Logs are essential for understanding Continuous Integration (CI) behavior, particularly for diagnosing build failures and performance regressions. Yet their growing volume and verbosity make both manual inspection and automated analysis increasingly costly, time-consuming, and environmentally costly. While prior work has explored log compression, anomaly detection, and LLM-based log analysis, most efforts target structured system logs rather than the unstructured, noisy, and verbose logs typical of CI workflows. We present LogSieve, a lightweight, RCA-aware and semantics-preserving log reduction technique that filters low-information lines while retaining content relevant to downstream reasoning. Evaluated on CI logs from 20 open-source Android projects using GitHub Actions, LogSieve achieves an average 42% reduction in lines and 40% reduction in tokens with minimal semantic loss. This pre-inference reduction lowers computational cost and can proportionally reduce energy use (and associated emissions) by decreasing the volume of data processed during LLM inference. Compared with structure-first baselines (LogZip and random-line removal), LogSieve preserves much higher semantic and categorical fidelity (Cosine = 0.93, GPTScore = 0.93, 80% exact-match accuracy). Embedding-based classifiers automate relevance detection with near-human accuracy (97%), enabling scalable and sustainable integration of semantics-aware filtering into CI workflows. LogSieve thus bridges log management and LLM reasoning, offering a practical path toward greener and more interpretable CI automation.

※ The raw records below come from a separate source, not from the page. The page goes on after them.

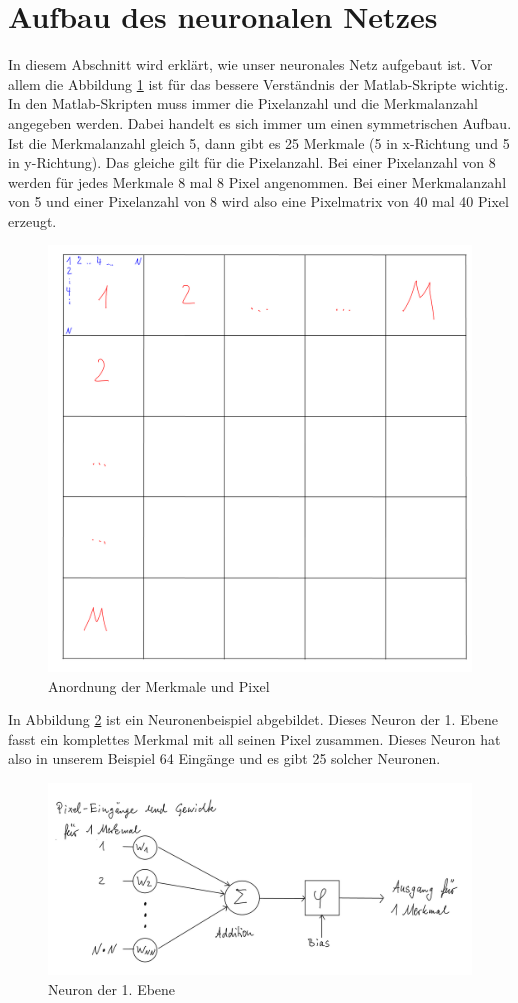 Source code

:\newpage
\section{Aufbau des neuronalen Netzes}

In diesem Abschnitt wird erklärt, wie unser neuronales Netz aufgebaut ist. Vor allem die Abbildung \ref{AnordungMerkuPix} ist für das bessere Verständnis der Matlab-Skripte wichtig. In den Matlab-Skripten muss immer die Pixelanzahl und die Merkmalanzahl angegeben werden. Dabei handelt es sich immer um einen symmetrischen Aufbau. Ist die Merkmalanzahl gleich 5, dann gibt es 25 Merkmale (5 in x-Richtung und 5 in y-Richtung). Das gleiche gilt für die Pixelanzahl. Bei einer Pixelanzahl von 8 werden für jedes Merkmale 8 mal 8 Pixel angenommen. Bei einer Merkmalanzahl von 5 und einer Pixelanzahl von 8 wird also eine Pixelmatrix von 40 mal 40 Pixel erzeugt.

\begin{figure}[hbt]
	\centering
	\includegraphics[width=0.5\linewidth]{./Bilder/Auswertung/Aufbau/page4}
	\caption{Anordnung der Merkmale und Pixel}
	\label{AnordungMerkuPix}
\end{figure}

In Abbildung \ref{Neuron1Ebene} ist ein Neuronenbeispiel abgebildet. Dieses Neuron der 1. Ebene fasst ein komplettes Merkmal mit all seinen Pixel zusammen. Dieses Neuron hat also in unserem Beispiel 64 Eingänge und es gibt 25 solcher Neuronen.

\begin{figure}[hbt]
	\centering
	\includegraphics[width=0.6\linewidth]{./Bilder/Auswertung/Aufbau/page5}
	\caption{Neuron der 1. Ebene}
	\label{Neuron1Ebene}
\end{figure}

翻译：日志对于理解持续集成（CI）行为至关重要，特别是在诊断构建失败和性能回归方面。然而，其日益增长的体量与冗长特性使得人工检查与自动化分析的成本、时间消耗及环境代价不断攀升。尽管已有研究探索了日志压缩、异常检测及基于LLM的日志分析，但多数工作针对结构化系统日志，而非CI工作流中典型的非结构化、含噪声且冗长的日志。本文提出LogSieve——一种轻量级、根因分析感知且保持语义的日志精简技术，能够过滤低信息量行同时保留与下游推理相关的内容。基于GitHub Actions中20个开源Android项目的CI日志评估显示，LogSieve在最小化语义损失的前提下，平均减少42%的行数与40%的标记数。这种推理前精简通过减少LLM推理期间处理的数据量，降低了计算成本，并可相应减少能源消耗（及相关排放）。与结构优先基线方法（LogZip和随机行删除）相比，LogSieve保持了更高的语义与类别保真度（余弦相似度=0.93，GPTScore=0.93，精确匹配准确率80%）。基于嵌入的分类器以接近人类的准确率（97%）实现相关性自动检测，使得语义感知过滤能够可扩展且可持续地集成至CI工作流。因此，LogSieve在日志管理与LLM推理之间架起桥梁，为构建更绿色、更可解释的CI自动化提供了可行路径。